Oleh karenanya, Yoana spontan mengulurkan kedua tangan untuk memeluk sekeliling pinggang Yoga, memeluknya erat.

Reaksi tersebut lantas memberi kesan perintah pada Yoga untuk ikut merangkul Yoana dan secara bersamaan kedua insan tersebut berciuman dengan lebih intens.

"Gue... gue juga suka sama lo, Yoana." Yoga berujar lirih setelah dia memundurkan kepala untuk memperhatikan lebih detail ekspresi Yoana. Wajahnya memerah dan senyumannya yang manis memberi cowok itu semacam dorongan untuk melakukan lebih dari seharusnya.

Apakah... apakah ciuman memang bisa membuat candu seperti ini?

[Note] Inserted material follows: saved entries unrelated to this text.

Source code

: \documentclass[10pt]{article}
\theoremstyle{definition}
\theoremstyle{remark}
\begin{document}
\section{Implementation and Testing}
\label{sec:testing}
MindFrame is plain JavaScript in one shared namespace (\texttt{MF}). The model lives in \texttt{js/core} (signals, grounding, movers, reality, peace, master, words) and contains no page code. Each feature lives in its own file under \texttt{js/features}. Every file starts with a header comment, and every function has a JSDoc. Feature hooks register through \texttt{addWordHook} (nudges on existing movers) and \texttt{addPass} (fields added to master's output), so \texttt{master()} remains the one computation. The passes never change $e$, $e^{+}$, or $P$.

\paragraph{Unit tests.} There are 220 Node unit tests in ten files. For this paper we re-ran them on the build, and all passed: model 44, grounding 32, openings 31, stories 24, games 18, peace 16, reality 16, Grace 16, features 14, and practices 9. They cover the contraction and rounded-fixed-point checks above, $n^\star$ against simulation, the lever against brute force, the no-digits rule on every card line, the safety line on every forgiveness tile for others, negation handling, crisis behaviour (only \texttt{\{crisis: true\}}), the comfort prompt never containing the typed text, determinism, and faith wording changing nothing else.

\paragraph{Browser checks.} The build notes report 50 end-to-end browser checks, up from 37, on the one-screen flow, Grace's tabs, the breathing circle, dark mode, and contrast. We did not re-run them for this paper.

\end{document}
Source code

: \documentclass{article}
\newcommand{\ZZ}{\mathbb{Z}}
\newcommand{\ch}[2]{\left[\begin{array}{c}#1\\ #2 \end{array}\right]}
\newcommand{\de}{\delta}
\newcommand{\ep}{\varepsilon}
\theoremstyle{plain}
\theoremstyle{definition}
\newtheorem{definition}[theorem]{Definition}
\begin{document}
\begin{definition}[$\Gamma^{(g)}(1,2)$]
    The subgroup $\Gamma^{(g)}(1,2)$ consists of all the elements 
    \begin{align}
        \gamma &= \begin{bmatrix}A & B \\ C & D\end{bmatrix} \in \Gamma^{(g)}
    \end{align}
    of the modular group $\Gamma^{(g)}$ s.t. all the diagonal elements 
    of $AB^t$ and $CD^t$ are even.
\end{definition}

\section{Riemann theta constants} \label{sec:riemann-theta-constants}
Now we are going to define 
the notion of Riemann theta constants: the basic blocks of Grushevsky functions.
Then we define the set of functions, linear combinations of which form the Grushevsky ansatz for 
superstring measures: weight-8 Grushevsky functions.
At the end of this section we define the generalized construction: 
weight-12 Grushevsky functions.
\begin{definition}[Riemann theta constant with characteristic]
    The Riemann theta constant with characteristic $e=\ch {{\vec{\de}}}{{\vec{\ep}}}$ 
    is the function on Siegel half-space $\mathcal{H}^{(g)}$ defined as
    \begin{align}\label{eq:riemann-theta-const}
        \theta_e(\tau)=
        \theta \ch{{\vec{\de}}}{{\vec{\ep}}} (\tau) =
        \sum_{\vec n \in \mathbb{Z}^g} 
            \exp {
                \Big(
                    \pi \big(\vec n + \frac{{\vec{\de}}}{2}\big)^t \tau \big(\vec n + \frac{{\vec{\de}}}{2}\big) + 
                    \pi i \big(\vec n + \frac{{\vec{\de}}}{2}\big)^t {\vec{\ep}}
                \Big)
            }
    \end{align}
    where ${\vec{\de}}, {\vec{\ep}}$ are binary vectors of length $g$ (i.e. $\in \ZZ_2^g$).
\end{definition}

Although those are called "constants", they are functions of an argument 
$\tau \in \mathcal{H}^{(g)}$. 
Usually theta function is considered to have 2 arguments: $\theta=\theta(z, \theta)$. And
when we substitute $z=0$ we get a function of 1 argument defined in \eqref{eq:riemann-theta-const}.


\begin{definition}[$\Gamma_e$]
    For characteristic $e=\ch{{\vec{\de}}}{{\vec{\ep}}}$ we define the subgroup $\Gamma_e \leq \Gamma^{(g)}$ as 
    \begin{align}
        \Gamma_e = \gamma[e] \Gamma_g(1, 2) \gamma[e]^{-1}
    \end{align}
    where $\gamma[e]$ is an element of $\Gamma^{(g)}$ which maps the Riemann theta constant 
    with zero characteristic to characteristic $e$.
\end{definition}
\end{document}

"Akhirnya usaha kita berhasil, Yoga." Yoana tersenyum semakin lebar. "Kita harus rayain."

"Rayain?" tanya Yoga, lagi-lagi merasa canggung karena dari jarak sedekat ini, dia bisa membaui aroma tubuh Yoana.

Yoana mengangguk sebelum mencondongkan tubuh ke arah Yoga tanpa aba-aba, membuat cowok itu melebarkan matanya. "Ho oh. Rayainnya berdua."

Kesannya jadi gantian karena Yoana mendekatkan wajahnya ke arah Yoga dan mempertemukan bibir mereka kembali.

Kalaupun ada yang harus menjadi pembedanya, ciuman mereka berlangsung lebih lama dari yang tadi.